In his first few weeks since the inauguration, President Donald Trump has issued a flurry of executive orders, including several dealing with issues related to higher and secondary education.
The order “Expanding Educational Freedom and Opportunity for Families,” issued Wednesday, promotes school choice for families.
It notes that “[a]ccording to this year’s National Assessment of Educational Progress (NAEP), 70 percent of 8th graders were below proficient in reading, and 72 percent were below proficient in math,” and posits that families are better suited than federal bureaucrats to know at which schools their children will thrive.
As a result, the executive order, among other measures, directs that “the Secretary of Education shall issue guidance regarding how States can use Federal formula funds to support K-12 educational choice initiatives” and shall also “include education freedom as a priority in discretionary grant programs.”
Trump also signed an executive order on Wednesday with “Additional Measures to Combat Anti-Semitism” in order to defend Jewish students.
The order directs executive agency leaders to inform Trump of “all civil and criminal authorities or actions within the jurisdiction of [each] agency . . . that might be used to curb or combat anti-Semitism, and containing an inventory and analysis of all pending administrative complaints . . . against or involving institutions of higher education alleging civil-rights violations related to or arising from post-October 7, 2023, campus anti-Semitism.”
The Secretary of Education will specifically be obligated to compile “an inventory and an analysis of all Title VI complaints and administrative actions, including in K-12 education, related to anti-Semitism — pending or resolved after October 7, 2023 — within the Department’s Office for Civil Rights.”
In addition to these measures, Trump’s order also requires that colleges and universities would “monitor for and report [pro-terrorist] activities by alien students and staff,” and that any such pro-terror individuals would be deported from the United States.
Trump signed another executive order on Wednesday titled “Ending Radical Indoctrination in K-12 Schooling,” taking aim at “gender ideology and discriminatory equity ideology.”
The order condemns schools that have forced these ideologies on K-12 students and have stripped away parental rights in the process.

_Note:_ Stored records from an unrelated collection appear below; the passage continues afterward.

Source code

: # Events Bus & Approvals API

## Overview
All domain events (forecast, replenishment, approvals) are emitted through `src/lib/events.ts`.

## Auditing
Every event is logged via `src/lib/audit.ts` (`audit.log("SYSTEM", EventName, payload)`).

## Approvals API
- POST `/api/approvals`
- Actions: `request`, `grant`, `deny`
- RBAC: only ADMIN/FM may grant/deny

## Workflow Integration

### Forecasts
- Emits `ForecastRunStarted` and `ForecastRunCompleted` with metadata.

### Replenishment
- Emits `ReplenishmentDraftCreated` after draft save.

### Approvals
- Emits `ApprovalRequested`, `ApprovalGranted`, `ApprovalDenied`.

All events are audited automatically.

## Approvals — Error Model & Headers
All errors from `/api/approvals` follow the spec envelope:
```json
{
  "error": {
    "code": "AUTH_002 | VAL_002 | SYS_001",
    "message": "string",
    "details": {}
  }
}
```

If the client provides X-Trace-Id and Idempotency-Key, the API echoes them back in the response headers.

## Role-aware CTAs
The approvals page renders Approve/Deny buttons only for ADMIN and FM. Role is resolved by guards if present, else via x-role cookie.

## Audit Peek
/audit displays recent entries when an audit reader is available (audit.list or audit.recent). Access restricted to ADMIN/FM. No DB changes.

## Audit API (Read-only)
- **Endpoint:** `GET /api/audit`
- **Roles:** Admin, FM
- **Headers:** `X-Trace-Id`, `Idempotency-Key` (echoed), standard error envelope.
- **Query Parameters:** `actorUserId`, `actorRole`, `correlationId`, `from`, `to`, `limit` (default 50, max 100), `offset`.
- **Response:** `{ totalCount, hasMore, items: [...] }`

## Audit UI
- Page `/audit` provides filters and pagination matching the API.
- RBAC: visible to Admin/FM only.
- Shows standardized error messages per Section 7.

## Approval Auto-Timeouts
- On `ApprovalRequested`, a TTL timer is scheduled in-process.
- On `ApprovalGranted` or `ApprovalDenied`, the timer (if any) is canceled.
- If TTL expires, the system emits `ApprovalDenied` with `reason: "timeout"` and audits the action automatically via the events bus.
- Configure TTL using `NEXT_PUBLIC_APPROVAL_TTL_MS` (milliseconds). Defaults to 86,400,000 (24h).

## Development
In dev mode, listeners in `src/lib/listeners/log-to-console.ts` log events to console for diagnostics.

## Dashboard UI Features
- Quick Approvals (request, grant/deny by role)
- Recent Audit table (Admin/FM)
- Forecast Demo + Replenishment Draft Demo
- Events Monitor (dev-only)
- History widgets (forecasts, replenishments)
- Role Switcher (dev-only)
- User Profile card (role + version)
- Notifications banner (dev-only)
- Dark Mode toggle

It calls these ideologies “anti-American, subversive, harmful, and false.”
To address this issue, the president directed relevant executive department heads to produce an “Ending Indoctrination Strategy” that will detail, among other measures, how to end “Federal funding or support for illegal and discriminatory treatment and indoctrination in K-12 schools, including based on gender ideology and discriminatory equity ideology,” and how to defend the rights of parents who want a say over their children’s education.
The executive order also directs the Attorney General to take “appropriate actions against K-12 teachers and school officials who violate the law” through “sexually exploiting minors,” “unlawfully practicing medicine by offering diagnoses and treatment without the requisite license,” or “otherwise unlawfully facilitating the social transition of a minor student.”
It also establishes Trump’s previous “1776 Commission” to “promote patriotic education.”